Task prompt
I would like you to restate each record word for word.

Extracted data
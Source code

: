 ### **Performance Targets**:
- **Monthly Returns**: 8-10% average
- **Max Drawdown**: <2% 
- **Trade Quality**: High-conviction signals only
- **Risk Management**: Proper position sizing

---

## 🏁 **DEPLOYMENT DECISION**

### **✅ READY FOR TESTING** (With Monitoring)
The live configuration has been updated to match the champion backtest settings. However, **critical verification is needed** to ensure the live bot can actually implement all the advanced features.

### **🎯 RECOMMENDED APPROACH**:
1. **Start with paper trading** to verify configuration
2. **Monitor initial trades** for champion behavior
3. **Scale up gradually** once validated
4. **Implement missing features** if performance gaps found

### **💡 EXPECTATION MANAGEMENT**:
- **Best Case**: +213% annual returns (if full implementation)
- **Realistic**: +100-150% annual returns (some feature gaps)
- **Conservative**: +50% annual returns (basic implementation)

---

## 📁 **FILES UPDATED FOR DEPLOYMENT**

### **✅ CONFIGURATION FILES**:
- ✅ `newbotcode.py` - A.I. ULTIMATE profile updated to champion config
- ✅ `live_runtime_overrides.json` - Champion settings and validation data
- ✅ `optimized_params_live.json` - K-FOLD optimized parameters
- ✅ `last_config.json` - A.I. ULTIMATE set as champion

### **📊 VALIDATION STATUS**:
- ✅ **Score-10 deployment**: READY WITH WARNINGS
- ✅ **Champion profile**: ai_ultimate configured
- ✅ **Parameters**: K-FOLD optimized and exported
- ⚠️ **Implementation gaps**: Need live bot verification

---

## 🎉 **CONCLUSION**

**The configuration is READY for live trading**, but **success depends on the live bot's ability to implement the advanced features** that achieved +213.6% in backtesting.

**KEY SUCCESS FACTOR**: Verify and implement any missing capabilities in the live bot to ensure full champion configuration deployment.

Solution to this task
Source code

: ### **Performance Targets**:
- **Monthly Returns**: 8-10% average
- **Max Drawdown**: <2% 
- **Trade Quality**: High-conviction signals only
- **Risk Management**: Proper position sizing

---

## 🏁 **DEPLOYMENT DECISION**

### **✅ READY FOR TESTING** (With Monitoring)
The live configuration has been updated to match the champion backtest settings. However, **critical verification is needed** to ensure the live bot can actually implement all the advanced features.

### **🎯 RECOMMENDED APPROACH**:
1. **Start with paper trading** to verify configuration
2. **Monitor initial trades** for champion behavior
3. **Scale up gradually** once validated
4. **Implement missing features** if performance gaps found

### **💡 EXPECTATION MANAGEMENT**:
- **Best Case**: +213% annual returns (if full implementation)
- **Realistic**: +100-150% annual returns (some feature gaps)
- **Conservative**: +50% annual returns (basic implementation)

---

## 📁 **FILES UPDATED FOR DEPLOYMENT**

### **✅ CONFIGURATION FILES**:
- ✅ `newbotcode.py` - A.I. ULTIMATE profile updated to champion config
- ✅ `live_runtime_overrides.json` - Champion settings and validation data
- ✅ `optimized_params_live.json` - K-FOLD optimized parameters
- ✅ `last_config.json` - A.I. ULTIMATE set as champion

### **📊 VALIDATION STATUS**:
- ✅ **Score-10 deployment**: READY WITH WARNINGS
- ✅ **Champion profile**: ai_ultimate configured
- ✅ **Parameters**: K-FOLD optimized and exported
- ⚠️ **Implementation gaps**: Need live bot verification

---

## 🎉 **CONCLUSION**

**The configuration is READY for live trading**, but **success depends on the live bot's ability to implement the advanced features** that achieved +213.6% in backtesting.

**KEY SUCCESS FACTOR**: Verify and implement any missing capabilities in the live bot to ensure full champion configuration deployment.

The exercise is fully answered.